What to do: Scan the entries line by line and return those with "zouter".

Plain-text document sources
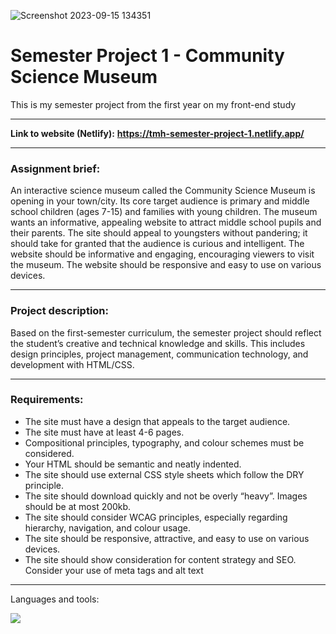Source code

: ![Screenshot 2023-09-15 134351](https://github.com/Torehirth/Rainy-Days/assets/116200852/30d8849b-caf9-4ae5-a206-ced8bb59f5fe)

# Semester Project 1 - Community Science Museum
This is my semester project from the first year on my front-end study

---

**Link to website (Netlify):** **https://tmh-semester-project-1.netlify.app/**

---

### Assignment brief:

An interactive science museum called the Community Science Museum is opening in your town/city. Its core target audience is primary and middle school children (ages 7-15) and families with young children. The museum wants an informative, appealing website to attract middle school pupils and their parents. The site should appeal to youngsters without pandering; it should take for granted that the audience is curious and intelligent. The website should be informative and engaging, encouraging viewers to visit the museum. The website should be responsive and easy to use on various devices.

---

### Project description:

Based on the first-semester curriculum, the semester project should reflect the student’s creative and technical knowledge and skills. This includes design principles, project management, communication technology, and development with HTML/CSS.

---

### Requirements:

- The site must have a design that appeals to the target audience.
- The site must have at least 4-6 pages.
- Compositional principles, typography, and colour schemes must be considered.
- Your HTML should be semantic and neatly indented.
- The site should use external CSS style sheets which follow the DRY principle.
- The site should download quickly and not be overly “heavy”. Images should be at most 200kb.
- The site should consider WCAG principles, especially regarding hierarchy, navigation, and colour usage.
- The site should be responsive, attractive, and easy to use on various devices.
- The site should show consideration for content strategy and SEO. Consider your use of meta tags and alt text

---

Languages and tools:

<p align="left">
  <a href="https://skillicons.dev">
    <img src="https://skillicons.dev/icons?i=figma,git,github,vscode,html,css" />
  </a>
</p>
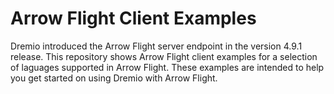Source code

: # Arrow Flight Client Examples

Dremio introduced the Arrow Flight server endpoint in the version 4.9.1 release. This repository shows Arrow Flight client examples for a selection of laguages supported in Arrow Flight. These examples are intended to help you get started on using Dremio with Arrow Flight.

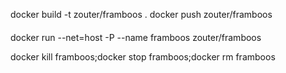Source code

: docker build -t zouter/framboos .
docker push zouter/framboos




####

docker run --net=host -P --name framboos zouter/framboos

docker kill framboos;docker stop framboos;docker rm framboos
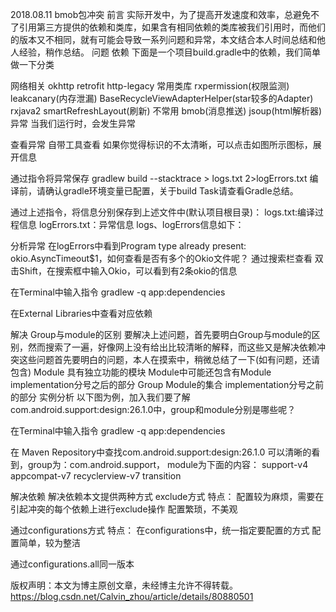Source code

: 2018.08.11
bmob包冲突
前言
实际开发中，为了提高开发速度和效率，总避免不了引用第三方提供的依赖和类库，如果含有相同依赖的类库被我们引用时，而他们的版本又不相同，就有可能会导致一系列问题和异常，本文结合本人时间总结和他人经验，稍作总结。
问题
依赖
下面是一个项目build.gradle中的依赖，我们简单做一下分类

网络相关
okhttp
retrofit
http-legacy
常用类库
rxpermission(权限监测)
leakcanary(内存泄漏)
BaseRecycleViewAdapterHelper(star较多的Adapter)
rxjava2
smartRefreshLayout(刷新)
不常用
bmob(消息推送)
jsoup(html解析器)
异常
当我们运行时，会发生异常

查看异常
自带工具查看
如果你觉得标识的不太清晰，可以点击如图所示图标，展开信息

通过指令将异常保存
gradlew build --stacktrace > logs.txt 2>logErrors.txt
编译前，请确认gradle环境变量已配置，关于build Task请查看Gradle总结。

通过上述指令，将信息分别保存到上述文件中(默认项目根目录)：
logs.txt:编译过程信息
logErrors.txt：异常信息
logs、logErrors信息如下：

分析异常
在logErrors中看到Program type already present: okio.AsyncTimeout$1，如何查看是否有多个的Okio文件呢？
通过搜索栏查看
双击Shift，在搜索框中输入Okio，可以看到有2条okio的信息

在Terminal中输入指令
gradlew -q app:dependencies

在External Libraries中查看对应依赖

解决
Group与module的区别
要解决上述问题，首先要明白Group与module的区别，然而搜索了一遍，好像网上没有给出比较清晰的解释，而这些又是解决依赖冲突这些问题首先要明白的问题，本人在摸索中，稍微总结了一下(如有问题，还请包含)
Module
具有独立功能的模块
Module中可能还包含有Module
implementation分号之后的部分
Group
Module的集合
implementation分号之前的部分
实例分析
以下图为例，加入我们要了解com.android.support:design:26.1.0中，group和module分别是哪些呢？

在Terminal中输入指令
gradlew -q app:dependencies

在 Maven Repository中查找com.android.support:design:26.1.0
可以清晰的看到，group为：com.android.support，
module为下面的内容：
support-v4
appcompat-v7
recyclerview-v7
transition

解决依赖
解决依赖本文提供两种方式
exclude方式
特点：
配置较为麻烦，需要在引起冲突的每个依赖上进行exclude操作
配置繁琐，不美观

通过configurations方式
特点：
在configurations中，统一指定要配置的方式
配置简单，较为整洁

通过configurations.all同一版本


版权声明：本文为博主原创文章，未经博主允许不得转载。 https://blog.csdn.net/Calvin_zhou/article/details/80880501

Written solution:
: docker build -t zouter/framboos .
docker push zouter/framboos
docker run --net=host -P --name framboos zouter/framboos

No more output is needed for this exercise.